It had to happen – one of the Indian metros would have had to take a tough stance eventually and that now happens to be Delhi. Faced with an alarming problem of traffic congestion and uncontrolled pollution thanks to emissions, a high-powered committee has made a set of recommendations that flies in the face of what has been transport and housing policy thus far all over the country. The Delhi initiative has much that Chennai can learn from. The question is, will the local policymakers pay heed?
The steps proposed will mean a complete transformation in thinking and action. The panel has mooted a complete ban on construction of flyovers and underpasses unless necessitated by natural barriers such as rivers and hills. Stating that such structures have come about solely because of automobile-centric planning, it states that these promote the use of private vehicles, which ultimately proves detrimental to the city. The study has highlighted that 60 per cent road trips are for distances below four kilometres and 80 per cent below six. It has therefore called for the encouraging of pedestrian paths and cycling routes, with crossings every 250 metres and the banning of all signal-free automobile corridors as these encourage over-speeding and therefore accidents.
The committee has also come down heavily on parking of vehicles on sidewalks, stating that this ought to be made a penal offence with heavy fines. It calls for the implementation of a congestion tax, following the London model and also a steep increase in parking fees. Recognising that two-wheelers have proliferated chiefly because there is no viable public transport alternative, it has demanded heavy investment in the development of bus rapid transport systems (BRTS) where the per km cost will be less than that of riding a two-wheeler. The panel has identified five BRTS routes into Delhi that, it says, if implemented will result in 80 per cent of the population taking to public transport.
But perhaps the most startling recommendation, and one that is likely to result in protests, especially from the builder lobby, is that gated communities ought to be discouraged.
The panel has found that most of these block off local commuting by closing down what were once shortcuts, thereby encouraging people to take to arterial roads and clogging them further.

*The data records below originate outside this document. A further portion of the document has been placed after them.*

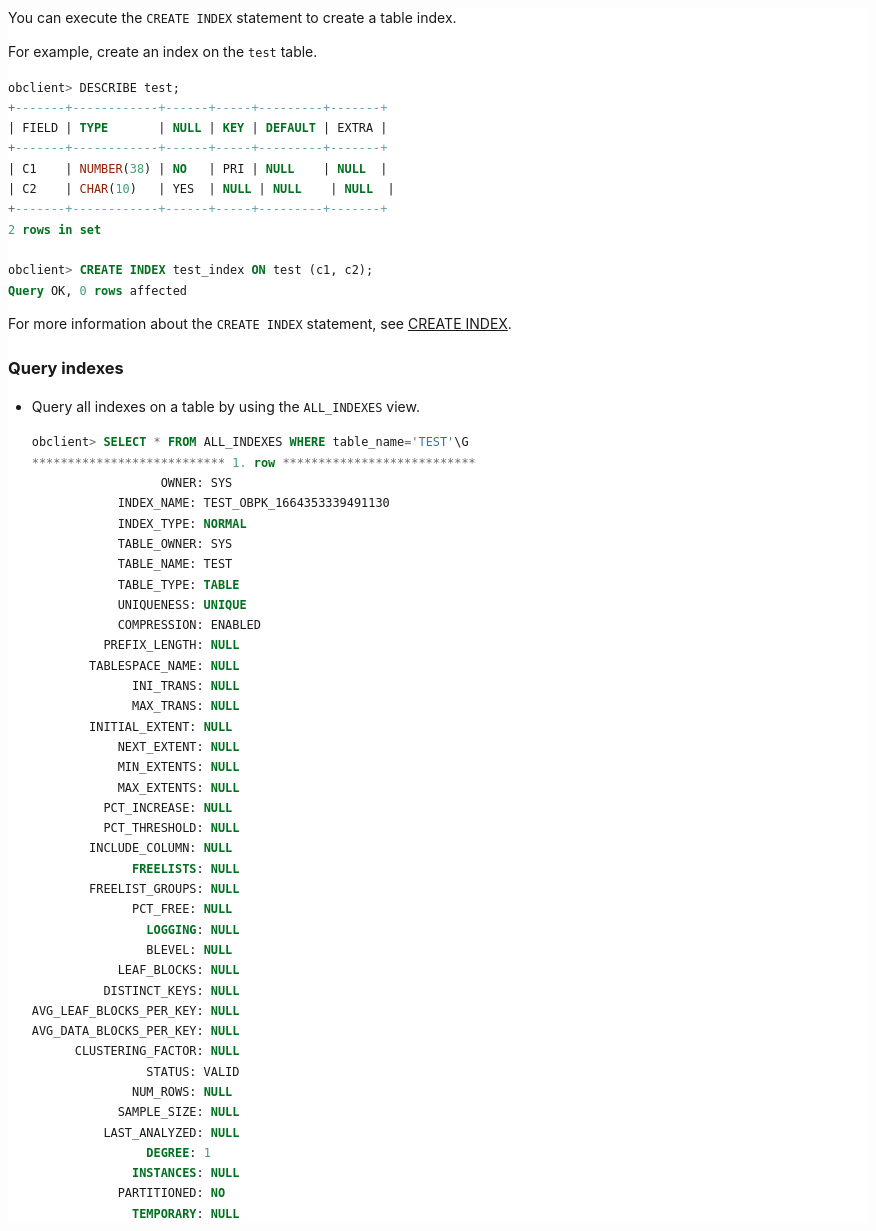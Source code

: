 You can execute the `CREATE INDEX` statement to create a table index.

For example, create an index on the `test` table.

```sql
obclient> DESCRIBE test;
+-------+------------+------+-----+---------+-------+
| FIELD | TYPE       | NULL | KEY | DEFAULT | EXTRA |
+-------+------------+------+-----+---------+-------+
| C1    | NUMBER(38) | NO   | PRI | NULL    | NULL  |
| C2    | CHAR(10)   | YES  | NULL | NULL    | NULL  |
+-------+------------+------+-----+---------+-------+
2 rows in set

obclient> CREATE INDEX test_index ON test (c1, c2);
Query OK, 0 rows affected
```

For more information about the `CREATE INDEX` statement, see [CREATE INDEX](../../700.reference/400.development-reference/100.sql-syntax/300.common-tenant-of-oracle-mode/900.sql-statement-of-oracle-mode/100.ddl-of-oracle-mode/1600.create-index-of-oracle-mode.md).

### Query indexes

* Query all indexes on a table by using the `ALL_INDEXES` view.

   ```sql
   obclient> SELECT * FROM ALL_INDEXES WHERE table_name='TEST'\G
   *************************** 1. row ***************************
                     OWNER: SYS
               INDEX_NAME: TEST_OBPK_1664353339491130
               INDEX_TYPE: NORMAL
               TABLE_OWNER: SYS
               TABLE_NAME: TEST
               TABLE_TYPE: TABLE
               UNIQUENESS: UNIQUE
               COMPRESSION: ENABLED
             PREFIX_LENGTH: NULL
           TABLESPACE_NAME: NULL
                 INI_TRANS: NULL
                 MAX_TRANS: NULL
           INITIAL_EXTENT: NULL
               NEXT_EXTENT: NULL
               MIN_EXTENTS: NULL
               MAX_EXTENTS: NULL
             PCT_INCREASE: NULL
             PCT_THRESHOLD: NULL
           INCLUDE_COLUMN: NULL
                 FREELISTS: NULL
           FREELIST_GROUPS: NULL
                 PCT_FREE: NULL
                   LOGGING: NULL
                   BLEVEL: NULL
               LEAF_BLOCKS: NULL
             DISTINCT_KEYS: NULL
   AVG_LEAF_BLOCKS_PER_KEY: NULL
   AVG_DATA_BLOCKS_PER_KEY: NULL
         CLUSTERING_FACTOR: NULL
                   STATUS: VALID
                 NUM_ROWS: NULL
               SAMPLE_SIZE: NULL
             LAST_ANALYZED: NULL
                   DEGREE: 1
                 INSTANCES: NULL
               PARTITIONED: NO
                 TEMPORARY: NULL
   ```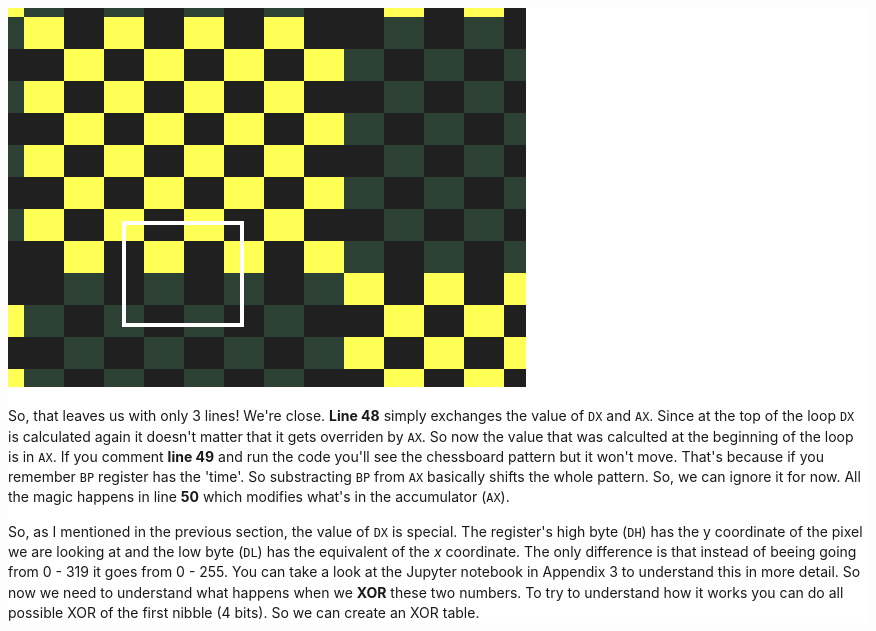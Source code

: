   <img src="imgs/chessboard-closeup.png" alt="4 possible colors"></img>
</p>

So, that leaves us with only 3 lines! We're close. **Line 48** simply exchanges the value of `DX` and `AX`. Since at the top of the loop `DX` is calculated again it doesn't matter that it gets overriden by `AX`. So now the value that was calculted at the beginning of the loop is in `AX`. If you comment **line 49** and run the code you'll see the chessboard pattern but it won't move. That's because if you remember `BP` register has the 'time'. So substracting `BP` from `AX` basically shifts the whole pattern. So, we can ignore it for now. All the magic happens in line **50** which modifies what's in the accumulator (`AX`).

So, as I mentioned in the previous section, the value of `DX` is special. The register's high byte (`DH`) has the y coordinate of the pixel we are looking at and the low byte (`DL`) has the equivalent of the *x* coordinate. The only difference is that instead of beeing going from 0 - 319 it goes from 0 - 255. You can take a look at the Jupyter notebook in Appendix 3 to understand this in more detail. So now we need to understand what happens when we **XOR** these two numbers. To try to understand how it works you can do all possible XOR of the first nibble (4 bits). So we can create an XOR table.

From recommendation to implementation is, of course, a long way and it remains to be seen as to how the popularly elected Government in Delhi reacts to all of this. But given that the city has been much in the news for the wrong reasons, such as traffic congestion and pollution (a recent study says that longevity is reduced by six years if you live in Delhi), there may be no alternative.

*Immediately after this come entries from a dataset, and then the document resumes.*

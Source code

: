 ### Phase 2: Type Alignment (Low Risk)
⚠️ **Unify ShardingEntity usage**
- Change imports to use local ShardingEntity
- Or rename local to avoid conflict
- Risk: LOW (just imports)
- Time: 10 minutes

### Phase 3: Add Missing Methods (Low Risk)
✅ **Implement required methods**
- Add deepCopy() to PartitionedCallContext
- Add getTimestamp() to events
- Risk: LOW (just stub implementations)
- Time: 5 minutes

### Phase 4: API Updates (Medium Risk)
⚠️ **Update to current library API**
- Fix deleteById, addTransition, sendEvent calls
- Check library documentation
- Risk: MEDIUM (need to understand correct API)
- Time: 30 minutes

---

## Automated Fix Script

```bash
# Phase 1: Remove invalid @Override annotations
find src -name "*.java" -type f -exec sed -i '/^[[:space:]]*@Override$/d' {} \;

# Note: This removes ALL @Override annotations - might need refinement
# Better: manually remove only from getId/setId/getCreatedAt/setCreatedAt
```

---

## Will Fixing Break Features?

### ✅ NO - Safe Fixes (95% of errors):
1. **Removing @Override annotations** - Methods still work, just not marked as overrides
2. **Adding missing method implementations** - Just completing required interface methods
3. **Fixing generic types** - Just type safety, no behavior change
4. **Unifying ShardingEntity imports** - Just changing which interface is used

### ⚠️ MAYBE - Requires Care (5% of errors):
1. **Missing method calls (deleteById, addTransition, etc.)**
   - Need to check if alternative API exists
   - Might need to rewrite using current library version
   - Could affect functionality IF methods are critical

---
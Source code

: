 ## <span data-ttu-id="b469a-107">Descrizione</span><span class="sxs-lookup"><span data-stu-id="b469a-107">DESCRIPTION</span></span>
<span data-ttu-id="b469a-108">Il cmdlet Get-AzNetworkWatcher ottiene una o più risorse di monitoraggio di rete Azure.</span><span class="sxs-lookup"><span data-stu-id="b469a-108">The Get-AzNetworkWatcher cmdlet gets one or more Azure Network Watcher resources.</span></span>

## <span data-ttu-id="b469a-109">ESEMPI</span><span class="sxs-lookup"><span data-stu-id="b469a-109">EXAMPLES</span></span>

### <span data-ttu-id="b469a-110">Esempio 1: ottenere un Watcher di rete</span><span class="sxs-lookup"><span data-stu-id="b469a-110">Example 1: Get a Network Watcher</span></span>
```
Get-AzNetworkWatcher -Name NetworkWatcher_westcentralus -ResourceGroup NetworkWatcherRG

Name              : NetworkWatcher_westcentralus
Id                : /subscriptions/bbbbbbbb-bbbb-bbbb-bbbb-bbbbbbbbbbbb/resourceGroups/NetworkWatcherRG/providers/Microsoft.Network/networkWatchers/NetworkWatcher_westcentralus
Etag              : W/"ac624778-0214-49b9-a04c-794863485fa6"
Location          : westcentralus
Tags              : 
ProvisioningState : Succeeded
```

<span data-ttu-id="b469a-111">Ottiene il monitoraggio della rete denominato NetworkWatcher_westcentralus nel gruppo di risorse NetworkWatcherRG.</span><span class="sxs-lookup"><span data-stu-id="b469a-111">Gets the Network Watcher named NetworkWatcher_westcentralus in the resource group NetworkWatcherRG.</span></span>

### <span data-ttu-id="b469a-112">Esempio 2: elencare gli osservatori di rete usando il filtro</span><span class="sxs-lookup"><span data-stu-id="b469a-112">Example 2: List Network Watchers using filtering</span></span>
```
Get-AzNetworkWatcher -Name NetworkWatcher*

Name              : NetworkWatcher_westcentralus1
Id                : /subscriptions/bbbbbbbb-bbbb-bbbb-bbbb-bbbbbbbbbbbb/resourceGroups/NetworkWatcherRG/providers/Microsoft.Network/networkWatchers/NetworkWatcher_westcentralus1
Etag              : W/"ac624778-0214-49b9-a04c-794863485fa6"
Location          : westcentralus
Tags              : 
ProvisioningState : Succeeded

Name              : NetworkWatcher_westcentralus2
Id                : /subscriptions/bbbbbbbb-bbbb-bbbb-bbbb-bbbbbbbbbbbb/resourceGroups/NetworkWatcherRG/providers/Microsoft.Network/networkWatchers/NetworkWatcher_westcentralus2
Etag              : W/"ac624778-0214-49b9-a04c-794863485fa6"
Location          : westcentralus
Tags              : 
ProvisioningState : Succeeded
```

Chennai may not have as yet reached this tipping point, but that is all the more reason as to why it ought to seriously think along these lines. It was only recently that we had national accident statistics published, according to which Tamil Nadu ranked number one with 43 people dying every day in road mishaps. Chennai led the list within the State with the number of fatalities in the city being 866 last year.
We are still building flyovers and catering to the automobile owners. The emphasis is still on achieving greater speeds for cars at the expense of passenger and pedestrian safety. Gated communities are still the rage, especially in the outskirts – areas that are newly being developed and ought therefore to set examples for the rest of the city rather than becoming the bottlenecks they promise to be. Will the planners here open their eyes to reality?